From sr Genevieve (Celine) to Isidore Guerin – April 3, 1904

From sr Genevieve (Celine) to Isidore Guerin – April 3, 1904

                                               J.M.J.                                       3rd Apr. 04

+ Jesus

                             Dearest Uncle,

   It is with a joyful alleluia that I come to wish you a happy feast day. I was looking forward to it all through Holy Week, and Easter has seemed even more wonderful than usual.

   Look inside the gift from your little Carmel, and you’ll see the heart of your little Céline. For a long time, she has been eagerly awaiting 4th April to give you the pious picture you love so much.

   I admit, I was hurt that Dr de Cornière was given a copy before you. Our Mother offered it to him a long while ago to thank him for his devotion to the Community. But it’s in a tiny little frame, whereas we wanted nothing but the best for our darling uncle.

   I will tell you why our Mother decided to give it to him. Seeing a terrible old photograph that I had given to Sr St Stanislaus in the infirmary, Dr de Cornière went into raptures, so we quickly took advantage of the opportunity to give it to him, as a little keepsake.

   But that’s enough about that. I’m laughing at myself, wondering why on earth I’m telling you this.

Darling Uncle, I should instead be thanking you for all the goodness you’ve shown us and me in particular, because you’ve lavished me with affection and I’m touched. At the beginning of Lent, you sent me some Pepsin, which completely cured my stomachaches after just ten days of treatment. And despite having had migraines every two days for three months, I followed my Lenten fast with surprising ease, which was much better than last year.

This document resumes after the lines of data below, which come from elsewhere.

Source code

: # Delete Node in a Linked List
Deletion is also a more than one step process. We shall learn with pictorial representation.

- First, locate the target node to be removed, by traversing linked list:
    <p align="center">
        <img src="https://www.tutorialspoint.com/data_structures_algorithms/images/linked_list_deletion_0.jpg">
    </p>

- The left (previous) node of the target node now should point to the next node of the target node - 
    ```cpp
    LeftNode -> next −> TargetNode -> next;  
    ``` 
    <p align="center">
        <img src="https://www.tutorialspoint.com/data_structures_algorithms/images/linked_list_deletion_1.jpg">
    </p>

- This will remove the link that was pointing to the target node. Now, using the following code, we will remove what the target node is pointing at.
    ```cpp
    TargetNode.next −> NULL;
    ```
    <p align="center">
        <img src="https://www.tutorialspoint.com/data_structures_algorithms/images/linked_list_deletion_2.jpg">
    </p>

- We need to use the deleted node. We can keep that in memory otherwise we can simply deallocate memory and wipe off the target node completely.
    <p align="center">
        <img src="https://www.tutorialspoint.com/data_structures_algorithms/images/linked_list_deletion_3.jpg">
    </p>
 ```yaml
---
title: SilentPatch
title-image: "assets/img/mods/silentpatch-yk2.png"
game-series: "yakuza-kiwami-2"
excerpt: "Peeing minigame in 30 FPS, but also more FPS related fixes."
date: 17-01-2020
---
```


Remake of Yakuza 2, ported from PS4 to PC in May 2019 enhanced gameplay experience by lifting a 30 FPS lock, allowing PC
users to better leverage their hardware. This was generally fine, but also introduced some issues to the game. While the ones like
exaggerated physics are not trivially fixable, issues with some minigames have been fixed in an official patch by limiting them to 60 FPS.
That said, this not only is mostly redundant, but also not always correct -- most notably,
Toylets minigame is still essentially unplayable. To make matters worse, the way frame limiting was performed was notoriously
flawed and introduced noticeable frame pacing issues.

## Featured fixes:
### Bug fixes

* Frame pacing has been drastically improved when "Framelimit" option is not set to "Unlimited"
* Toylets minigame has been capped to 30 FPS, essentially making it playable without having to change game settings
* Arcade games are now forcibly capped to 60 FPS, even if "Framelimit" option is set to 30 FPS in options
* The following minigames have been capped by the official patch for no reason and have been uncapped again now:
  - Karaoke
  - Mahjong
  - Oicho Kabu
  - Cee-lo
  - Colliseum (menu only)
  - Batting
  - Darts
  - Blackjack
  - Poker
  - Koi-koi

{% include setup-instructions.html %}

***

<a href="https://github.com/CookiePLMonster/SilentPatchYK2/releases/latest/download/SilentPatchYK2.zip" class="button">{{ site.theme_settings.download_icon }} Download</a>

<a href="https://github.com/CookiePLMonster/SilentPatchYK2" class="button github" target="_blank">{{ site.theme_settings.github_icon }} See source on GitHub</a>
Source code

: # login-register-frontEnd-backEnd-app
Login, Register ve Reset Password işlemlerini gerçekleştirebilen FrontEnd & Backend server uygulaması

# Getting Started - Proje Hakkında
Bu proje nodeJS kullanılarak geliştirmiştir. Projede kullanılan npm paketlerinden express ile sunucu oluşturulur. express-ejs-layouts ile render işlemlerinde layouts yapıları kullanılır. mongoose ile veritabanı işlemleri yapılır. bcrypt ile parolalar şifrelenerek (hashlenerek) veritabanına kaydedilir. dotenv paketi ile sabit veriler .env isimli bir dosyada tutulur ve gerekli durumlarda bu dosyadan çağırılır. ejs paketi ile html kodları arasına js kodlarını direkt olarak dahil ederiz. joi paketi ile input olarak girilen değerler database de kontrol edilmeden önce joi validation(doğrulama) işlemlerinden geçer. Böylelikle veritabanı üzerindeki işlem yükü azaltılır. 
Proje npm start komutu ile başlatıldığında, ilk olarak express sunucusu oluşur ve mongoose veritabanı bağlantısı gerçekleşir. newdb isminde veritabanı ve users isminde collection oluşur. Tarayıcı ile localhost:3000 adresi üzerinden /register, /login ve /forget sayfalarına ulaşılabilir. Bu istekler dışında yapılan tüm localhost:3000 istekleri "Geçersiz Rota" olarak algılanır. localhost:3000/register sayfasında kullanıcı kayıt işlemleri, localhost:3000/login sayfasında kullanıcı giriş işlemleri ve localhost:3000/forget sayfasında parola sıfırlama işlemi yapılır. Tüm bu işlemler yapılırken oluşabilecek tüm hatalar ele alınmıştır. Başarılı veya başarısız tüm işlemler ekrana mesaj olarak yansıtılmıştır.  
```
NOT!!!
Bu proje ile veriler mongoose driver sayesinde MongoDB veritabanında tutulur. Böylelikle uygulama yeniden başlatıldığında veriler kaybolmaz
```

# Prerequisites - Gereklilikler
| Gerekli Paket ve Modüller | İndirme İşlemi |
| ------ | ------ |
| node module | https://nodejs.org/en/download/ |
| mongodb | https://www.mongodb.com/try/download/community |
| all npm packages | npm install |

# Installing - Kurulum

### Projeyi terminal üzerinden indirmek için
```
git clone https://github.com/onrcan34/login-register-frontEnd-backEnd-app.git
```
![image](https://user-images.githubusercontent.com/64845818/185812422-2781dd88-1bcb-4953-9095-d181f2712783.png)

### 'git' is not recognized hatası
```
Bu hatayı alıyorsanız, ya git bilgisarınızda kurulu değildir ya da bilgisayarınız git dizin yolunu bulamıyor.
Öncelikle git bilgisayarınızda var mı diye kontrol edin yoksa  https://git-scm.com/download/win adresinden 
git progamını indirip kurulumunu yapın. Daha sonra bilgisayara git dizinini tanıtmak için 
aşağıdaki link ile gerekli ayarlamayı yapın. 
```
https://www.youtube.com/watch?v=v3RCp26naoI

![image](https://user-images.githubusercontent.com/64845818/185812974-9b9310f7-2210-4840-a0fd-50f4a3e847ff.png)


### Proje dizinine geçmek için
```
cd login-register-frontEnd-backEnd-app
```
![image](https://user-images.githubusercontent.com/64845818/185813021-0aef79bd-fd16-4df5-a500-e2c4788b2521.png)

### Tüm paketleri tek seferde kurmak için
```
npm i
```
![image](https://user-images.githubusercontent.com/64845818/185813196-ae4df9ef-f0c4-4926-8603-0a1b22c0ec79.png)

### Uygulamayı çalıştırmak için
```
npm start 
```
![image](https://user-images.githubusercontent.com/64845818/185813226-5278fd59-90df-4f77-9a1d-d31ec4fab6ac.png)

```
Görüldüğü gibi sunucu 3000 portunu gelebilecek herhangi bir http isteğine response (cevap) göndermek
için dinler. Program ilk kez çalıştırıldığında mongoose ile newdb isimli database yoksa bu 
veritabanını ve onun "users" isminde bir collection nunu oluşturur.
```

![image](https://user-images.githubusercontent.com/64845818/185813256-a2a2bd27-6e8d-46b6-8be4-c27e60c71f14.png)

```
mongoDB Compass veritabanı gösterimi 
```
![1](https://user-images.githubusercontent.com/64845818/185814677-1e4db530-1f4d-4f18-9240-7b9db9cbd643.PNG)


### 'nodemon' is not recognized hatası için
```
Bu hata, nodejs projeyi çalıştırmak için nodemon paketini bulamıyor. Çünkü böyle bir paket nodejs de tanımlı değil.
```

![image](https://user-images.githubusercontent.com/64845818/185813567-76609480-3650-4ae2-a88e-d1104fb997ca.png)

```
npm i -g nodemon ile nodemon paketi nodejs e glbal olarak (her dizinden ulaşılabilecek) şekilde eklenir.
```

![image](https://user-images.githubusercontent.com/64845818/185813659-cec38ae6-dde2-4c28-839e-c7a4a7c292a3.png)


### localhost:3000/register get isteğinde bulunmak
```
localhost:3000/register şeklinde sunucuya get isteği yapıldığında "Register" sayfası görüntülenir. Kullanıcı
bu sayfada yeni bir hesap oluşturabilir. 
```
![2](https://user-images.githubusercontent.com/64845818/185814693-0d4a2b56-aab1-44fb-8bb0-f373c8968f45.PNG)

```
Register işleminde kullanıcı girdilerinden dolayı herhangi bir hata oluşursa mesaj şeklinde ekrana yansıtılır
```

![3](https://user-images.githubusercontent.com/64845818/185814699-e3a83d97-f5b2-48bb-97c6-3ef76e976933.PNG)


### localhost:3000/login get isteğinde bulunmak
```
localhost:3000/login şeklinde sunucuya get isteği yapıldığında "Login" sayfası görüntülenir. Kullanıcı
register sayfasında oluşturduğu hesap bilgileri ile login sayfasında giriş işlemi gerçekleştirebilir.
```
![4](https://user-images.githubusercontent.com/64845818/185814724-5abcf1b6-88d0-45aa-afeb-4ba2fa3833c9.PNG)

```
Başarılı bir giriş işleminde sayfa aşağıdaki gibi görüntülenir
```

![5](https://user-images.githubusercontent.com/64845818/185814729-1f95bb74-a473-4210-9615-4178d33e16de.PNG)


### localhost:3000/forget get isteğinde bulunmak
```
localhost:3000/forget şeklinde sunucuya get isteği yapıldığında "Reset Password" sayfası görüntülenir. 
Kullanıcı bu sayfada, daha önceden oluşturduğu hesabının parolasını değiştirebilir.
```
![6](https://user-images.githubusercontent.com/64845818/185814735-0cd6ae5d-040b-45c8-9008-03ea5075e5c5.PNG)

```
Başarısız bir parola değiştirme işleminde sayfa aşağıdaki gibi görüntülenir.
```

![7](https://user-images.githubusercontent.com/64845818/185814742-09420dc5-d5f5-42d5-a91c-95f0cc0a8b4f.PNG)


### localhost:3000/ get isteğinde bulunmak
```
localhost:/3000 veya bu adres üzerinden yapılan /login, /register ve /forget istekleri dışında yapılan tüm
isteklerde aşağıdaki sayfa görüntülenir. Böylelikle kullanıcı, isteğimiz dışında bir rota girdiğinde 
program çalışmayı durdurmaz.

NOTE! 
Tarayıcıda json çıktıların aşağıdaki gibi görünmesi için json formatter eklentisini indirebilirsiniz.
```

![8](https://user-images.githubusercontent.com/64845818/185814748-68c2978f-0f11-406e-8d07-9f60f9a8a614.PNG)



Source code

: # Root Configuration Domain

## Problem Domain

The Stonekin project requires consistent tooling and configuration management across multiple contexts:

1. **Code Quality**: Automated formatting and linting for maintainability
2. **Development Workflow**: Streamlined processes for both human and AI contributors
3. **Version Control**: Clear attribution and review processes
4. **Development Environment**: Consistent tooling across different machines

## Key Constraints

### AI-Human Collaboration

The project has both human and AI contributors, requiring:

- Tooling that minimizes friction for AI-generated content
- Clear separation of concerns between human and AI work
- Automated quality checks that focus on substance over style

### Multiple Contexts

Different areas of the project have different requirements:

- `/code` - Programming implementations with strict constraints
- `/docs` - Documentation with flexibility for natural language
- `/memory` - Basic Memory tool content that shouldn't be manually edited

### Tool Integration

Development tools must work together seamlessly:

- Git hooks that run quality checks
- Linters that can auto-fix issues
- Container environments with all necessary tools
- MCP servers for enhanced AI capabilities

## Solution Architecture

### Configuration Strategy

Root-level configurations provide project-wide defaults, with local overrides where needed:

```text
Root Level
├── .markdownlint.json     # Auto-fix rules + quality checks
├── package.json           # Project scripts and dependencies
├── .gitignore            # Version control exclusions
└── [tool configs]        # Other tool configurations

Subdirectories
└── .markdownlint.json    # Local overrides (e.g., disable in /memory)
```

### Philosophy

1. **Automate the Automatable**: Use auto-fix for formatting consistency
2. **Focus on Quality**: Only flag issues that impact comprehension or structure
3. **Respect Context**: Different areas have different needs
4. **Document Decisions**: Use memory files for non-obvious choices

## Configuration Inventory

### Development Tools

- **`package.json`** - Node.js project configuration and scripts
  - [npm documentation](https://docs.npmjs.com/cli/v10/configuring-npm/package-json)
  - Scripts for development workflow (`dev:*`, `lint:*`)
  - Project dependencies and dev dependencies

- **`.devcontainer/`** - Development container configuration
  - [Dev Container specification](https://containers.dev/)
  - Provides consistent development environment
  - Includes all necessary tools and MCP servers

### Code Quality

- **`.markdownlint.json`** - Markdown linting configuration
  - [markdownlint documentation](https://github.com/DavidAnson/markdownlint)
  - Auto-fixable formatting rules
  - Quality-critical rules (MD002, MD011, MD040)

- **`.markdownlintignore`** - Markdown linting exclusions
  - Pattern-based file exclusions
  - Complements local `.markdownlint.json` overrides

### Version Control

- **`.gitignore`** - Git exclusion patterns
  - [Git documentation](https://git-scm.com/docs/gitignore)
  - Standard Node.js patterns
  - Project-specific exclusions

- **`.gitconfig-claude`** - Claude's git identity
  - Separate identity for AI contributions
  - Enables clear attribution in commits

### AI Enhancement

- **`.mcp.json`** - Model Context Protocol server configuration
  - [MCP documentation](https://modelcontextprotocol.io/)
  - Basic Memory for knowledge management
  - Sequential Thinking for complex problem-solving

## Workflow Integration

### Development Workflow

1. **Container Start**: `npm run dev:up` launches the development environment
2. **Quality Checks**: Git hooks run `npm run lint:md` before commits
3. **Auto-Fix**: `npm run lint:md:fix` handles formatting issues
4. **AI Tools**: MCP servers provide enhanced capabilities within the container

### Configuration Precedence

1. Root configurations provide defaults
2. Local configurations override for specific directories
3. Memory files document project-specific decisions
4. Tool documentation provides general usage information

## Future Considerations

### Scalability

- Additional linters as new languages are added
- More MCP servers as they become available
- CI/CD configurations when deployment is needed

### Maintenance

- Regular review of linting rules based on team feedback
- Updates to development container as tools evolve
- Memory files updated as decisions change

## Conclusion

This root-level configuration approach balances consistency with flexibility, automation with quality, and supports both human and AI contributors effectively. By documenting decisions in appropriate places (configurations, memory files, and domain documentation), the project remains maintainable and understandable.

   And then there were the beautiful camelias! We had an altar of repose, and I think it was the loveliest in the town. I was delighted with it. The profusion of flowers helped us forget how destitute we are. Our altar was irreproachable. But how I regretted having asked for the sprays of lilies! I thought they were easy to come by, as in my time, so my heart broke upon reading your letter. I ran to the Turn like a madwoman and said, “I know my uncle; he will send the sprays anyway.” I begged the Portress to send someone quickly to say that I didn’t need them. Seeing my despair, she took pity on me and as soon as Sr M. of the Providence had come back from the fishmonger's, she ran to deliver my message.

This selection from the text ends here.